Search the records for the string "octocat" and copy every line in which it appears.

(Rendered images with source text)
==============================
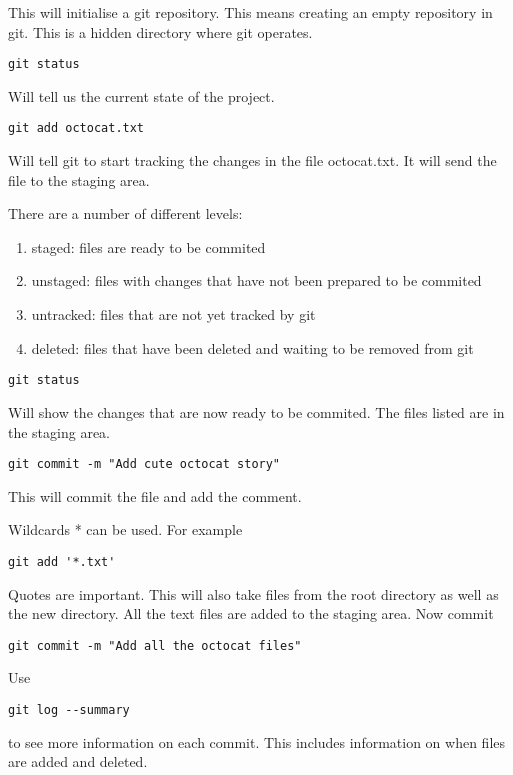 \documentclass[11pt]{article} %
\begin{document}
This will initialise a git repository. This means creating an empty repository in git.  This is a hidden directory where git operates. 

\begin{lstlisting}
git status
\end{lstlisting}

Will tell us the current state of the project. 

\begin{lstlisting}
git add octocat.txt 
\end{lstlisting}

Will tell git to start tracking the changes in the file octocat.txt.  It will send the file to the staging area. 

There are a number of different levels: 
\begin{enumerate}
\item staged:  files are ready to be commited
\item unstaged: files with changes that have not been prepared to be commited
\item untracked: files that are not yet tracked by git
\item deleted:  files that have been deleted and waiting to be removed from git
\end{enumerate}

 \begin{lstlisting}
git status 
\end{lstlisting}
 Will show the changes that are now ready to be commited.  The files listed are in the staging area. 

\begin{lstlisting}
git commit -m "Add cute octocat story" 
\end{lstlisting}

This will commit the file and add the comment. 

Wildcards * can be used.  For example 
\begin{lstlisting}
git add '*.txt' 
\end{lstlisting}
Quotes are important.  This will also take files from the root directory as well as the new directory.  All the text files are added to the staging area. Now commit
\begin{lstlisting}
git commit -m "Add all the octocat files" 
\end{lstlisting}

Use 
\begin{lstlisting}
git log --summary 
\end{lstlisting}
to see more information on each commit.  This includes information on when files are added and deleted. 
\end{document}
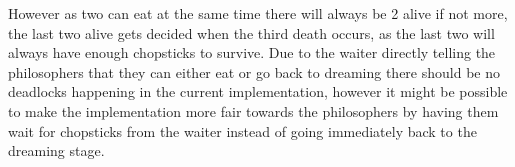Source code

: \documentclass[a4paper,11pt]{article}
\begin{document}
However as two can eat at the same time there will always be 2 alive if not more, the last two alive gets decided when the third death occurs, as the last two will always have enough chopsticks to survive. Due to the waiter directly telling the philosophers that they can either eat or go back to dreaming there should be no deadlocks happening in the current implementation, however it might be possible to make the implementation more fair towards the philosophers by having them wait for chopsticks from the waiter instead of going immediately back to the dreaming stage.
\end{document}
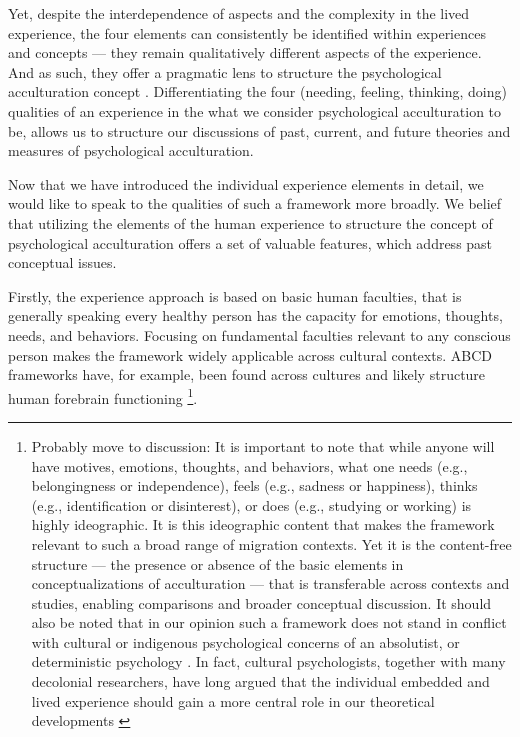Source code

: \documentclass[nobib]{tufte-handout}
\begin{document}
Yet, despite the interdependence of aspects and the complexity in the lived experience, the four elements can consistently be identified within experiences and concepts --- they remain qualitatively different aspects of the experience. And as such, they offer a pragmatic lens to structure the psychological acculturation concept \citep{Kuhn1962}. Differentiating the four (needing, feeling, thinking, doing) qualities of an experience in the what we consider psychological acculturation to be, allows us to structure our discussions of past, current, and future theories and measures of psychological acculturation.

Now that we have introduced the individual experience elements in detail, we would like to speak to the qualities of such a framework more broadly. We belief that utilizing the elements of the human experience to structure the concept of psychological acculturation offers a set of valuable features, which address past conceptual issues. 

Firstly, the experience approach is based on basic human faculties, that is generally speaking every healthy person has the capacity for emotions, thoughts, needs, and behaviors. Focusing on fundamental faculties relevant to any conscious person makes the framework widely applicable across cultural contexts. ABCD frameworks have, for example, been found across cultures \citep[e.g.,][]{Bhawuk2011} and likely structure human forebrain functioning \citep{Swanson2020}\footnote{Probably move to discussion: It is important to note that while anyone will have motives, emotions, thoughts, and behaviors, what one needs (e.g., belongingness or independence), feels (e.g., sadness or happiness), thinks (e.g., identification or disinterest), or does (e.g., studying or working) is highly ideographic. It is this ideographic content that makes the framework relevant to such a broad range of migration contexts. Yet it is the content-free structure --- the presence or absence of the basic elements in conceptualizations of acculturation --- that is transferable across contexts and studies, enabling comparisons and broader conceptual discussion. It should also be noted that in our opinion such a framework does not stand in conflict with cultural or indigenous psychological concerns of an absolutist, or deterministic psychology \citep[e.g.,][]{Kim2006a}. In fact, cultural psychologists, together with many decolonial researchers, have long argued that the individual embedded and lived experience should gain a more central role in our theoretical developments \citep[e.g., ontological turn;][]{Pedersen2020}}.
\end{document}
==============================
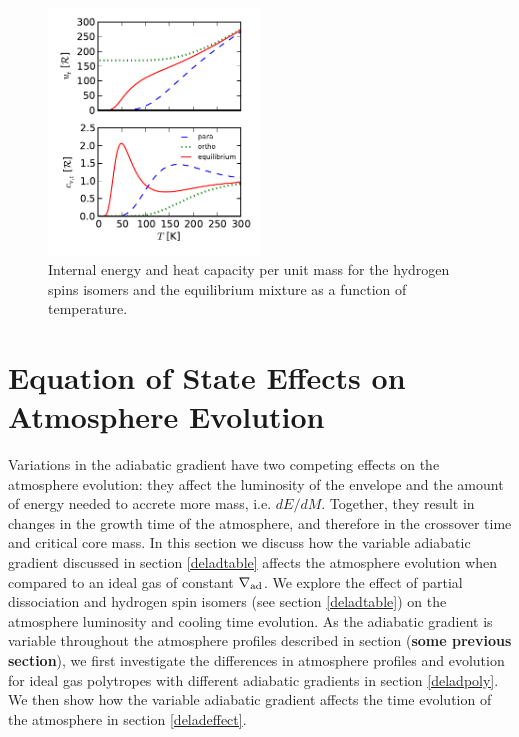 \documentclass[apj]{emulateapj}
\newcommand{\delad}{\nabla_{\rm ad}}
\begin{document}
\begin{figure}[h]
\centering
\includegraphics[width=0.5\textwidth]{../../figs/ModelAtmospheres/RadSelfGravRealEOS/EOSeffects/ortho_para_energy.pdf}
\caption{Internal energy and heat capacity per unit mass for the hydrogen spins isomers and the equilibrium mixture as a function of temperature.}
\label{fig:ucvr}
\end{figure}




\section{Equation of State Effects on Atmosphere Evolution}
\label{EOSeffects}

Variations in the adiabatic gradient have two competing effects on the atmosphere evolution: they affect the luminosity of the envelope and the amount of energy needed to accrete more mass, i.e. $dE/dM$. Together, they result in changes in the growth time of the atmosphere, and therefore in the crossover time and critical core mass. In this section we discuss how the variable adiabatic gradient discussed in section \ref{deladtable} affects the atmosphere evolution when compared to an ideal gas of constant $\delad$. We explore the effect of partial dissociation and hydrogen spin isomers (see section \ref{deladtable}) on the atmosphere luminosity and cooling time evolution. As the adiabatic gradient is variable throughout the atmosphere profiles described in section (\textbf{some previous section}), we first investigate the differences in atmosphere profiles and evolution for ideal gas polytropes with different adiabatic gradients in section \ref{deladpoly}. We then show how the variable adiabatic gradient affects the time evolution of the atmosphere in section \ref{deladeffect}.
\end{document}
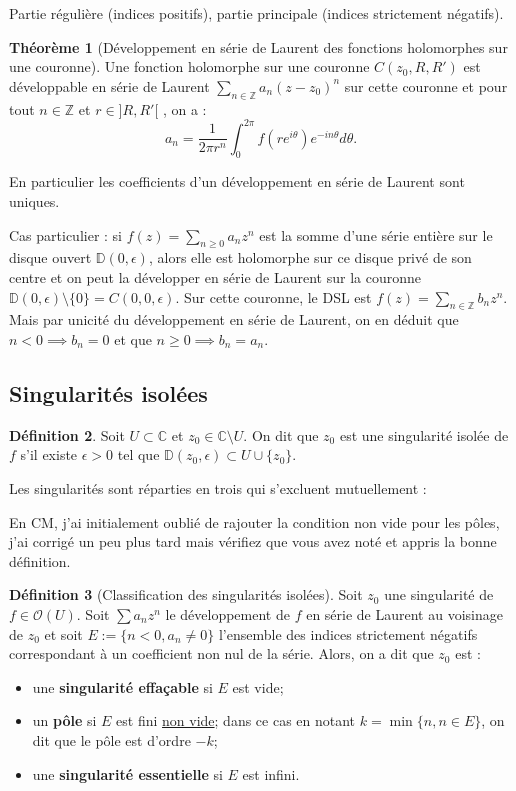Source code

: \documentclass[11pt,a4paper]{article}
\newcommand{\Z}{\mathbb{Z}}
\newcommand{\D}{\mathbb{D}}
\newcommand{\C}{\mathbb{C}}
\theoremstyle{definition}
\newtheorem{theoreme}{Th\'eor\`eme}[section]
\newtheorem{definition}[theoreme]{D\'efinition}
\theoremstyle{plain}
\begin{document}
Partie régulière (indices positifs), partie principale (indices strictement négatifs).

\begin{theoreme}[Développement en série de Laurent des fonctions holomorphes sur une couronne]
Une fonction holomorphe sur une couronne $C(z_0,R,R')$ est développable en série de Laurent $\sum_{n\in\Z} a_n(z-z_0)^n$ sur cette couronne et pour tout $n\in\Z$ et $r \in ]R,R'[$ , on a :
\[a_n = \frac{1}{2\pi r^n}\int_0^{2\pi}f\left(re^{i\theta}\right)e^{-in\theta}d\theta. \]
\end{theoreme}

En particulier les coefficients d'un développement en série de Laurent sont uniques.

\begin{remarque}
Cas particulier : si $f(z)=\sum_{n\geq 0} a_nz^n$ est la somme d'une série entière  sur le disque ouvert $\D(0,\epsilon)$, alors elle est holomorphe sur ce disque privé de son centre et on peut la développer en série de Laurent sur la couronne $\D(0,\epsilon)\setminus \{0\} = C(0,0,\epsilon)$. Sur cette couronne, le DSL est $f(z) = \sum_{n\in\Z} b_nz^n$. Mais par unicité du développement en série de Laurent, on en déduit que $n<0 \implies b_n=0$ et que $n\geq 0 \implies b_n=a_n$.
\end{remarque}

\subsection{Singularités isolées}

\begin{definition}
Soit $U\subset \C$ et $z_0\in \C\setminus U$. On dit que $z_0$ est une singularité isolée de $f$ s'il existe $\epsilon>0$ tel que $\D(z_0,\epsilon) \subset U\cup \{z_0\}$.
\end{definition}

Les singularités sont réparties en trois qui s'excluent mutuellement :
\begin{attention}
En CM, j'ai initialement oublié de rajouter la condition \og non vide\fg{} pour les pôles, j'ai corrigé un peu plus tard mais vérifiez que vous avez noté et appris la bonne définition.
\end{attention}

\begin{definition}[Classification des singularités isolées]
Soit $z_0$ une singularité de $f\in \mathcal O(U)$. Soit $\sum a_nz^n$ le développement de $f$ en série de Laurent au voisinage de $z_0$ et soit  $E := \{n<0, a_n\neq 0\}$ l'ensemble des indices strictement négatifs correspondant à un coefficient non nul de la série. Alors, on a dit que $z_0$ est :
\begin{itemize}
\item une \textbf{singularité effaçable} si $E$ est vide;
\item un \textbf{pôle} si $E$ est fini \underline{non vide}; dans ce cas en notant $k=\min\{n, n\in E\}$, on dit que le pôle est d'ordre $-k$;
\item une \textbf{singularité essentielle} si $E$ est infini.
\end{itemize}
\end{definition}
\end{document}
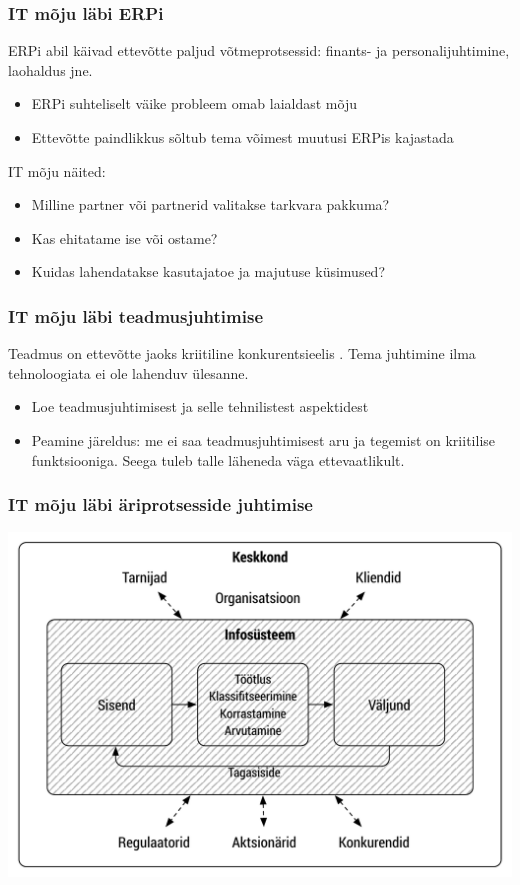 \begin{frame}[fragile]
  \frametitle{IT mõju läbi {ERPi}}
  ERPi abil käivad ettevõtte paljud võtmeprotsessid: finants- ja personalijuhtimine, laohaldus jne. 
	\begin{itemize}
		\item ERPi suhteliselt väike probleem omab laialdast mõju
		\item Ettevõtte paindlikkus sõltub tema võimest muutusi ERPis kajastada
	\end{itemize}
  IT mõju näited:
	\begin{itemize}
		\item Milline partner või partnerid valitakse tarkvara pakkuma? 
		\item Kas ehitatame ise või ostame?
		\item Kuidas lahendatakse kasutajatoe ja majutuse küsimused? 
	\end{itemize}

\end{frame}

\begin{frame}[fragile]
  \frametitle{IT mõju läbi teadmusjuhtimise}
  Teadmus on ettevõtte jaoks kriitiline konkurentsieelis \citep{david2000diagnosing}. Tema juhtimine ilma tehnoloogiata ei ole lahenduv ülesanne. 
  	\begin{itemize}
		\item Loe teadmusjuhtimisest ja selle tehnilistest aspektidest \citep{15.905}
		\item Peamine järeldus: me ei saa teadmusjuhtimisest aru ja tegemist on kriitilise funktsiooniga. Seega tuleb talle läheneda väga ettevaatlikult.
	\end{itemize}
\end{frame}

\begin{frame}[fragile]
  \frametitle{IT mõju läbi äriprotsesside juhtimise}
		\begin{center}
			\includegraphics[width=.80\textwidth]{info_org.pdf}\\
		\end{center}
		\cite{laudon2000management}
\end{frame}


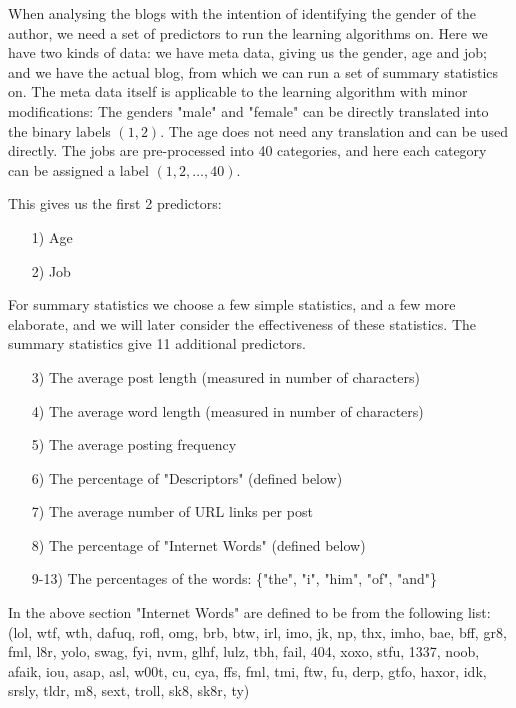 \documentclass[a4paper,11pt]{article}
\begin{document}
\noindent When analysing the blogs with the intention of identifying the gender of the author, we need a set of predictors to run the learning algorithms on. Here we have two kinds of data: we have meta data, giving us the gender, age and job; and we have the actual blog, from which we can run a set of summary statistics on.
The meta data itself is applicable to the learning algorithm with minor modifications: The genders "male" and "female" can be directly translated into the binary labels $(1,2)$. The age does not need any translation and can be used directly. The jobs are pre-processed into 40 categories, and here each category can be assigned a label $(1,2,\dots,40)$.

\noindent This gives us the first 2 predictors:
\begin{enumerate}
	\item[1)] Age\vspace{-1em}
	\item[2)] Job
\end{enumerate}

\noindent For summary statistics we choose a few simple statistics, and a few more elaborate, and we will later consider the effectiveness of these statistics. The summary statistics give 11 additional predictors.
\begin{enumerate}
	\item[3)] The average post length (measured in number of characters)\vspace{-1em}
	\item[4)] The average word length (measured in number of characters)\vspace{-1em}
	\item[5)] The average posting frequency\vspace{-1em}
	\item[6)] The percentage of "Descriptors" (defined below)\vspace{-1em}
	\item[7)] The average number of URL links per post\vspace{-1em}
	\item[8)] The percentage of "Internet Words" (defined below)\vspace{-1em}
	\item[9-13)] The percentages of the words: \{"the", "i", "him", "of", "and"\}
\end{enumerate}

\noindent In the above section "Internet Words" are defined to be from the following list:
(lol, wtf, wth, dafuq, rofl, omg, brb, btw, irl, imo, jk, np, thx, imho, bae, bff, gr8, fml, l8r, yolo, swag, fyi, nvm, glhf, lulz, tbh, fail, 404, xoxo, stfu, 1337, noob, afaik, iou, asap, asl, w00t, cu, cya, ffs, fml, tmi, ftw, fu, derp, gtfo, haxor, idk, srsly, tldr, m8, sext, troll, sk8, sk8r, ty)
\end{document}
==============================
§ EXPECTED ANSWER
git add octocat.txt 
Will tell git to start tracking the changes in the file octocat.txt.  It will send the file to the staging area. 
git commit -m "Add cute octocat story" 
git commit -m "Add all the octocat files" 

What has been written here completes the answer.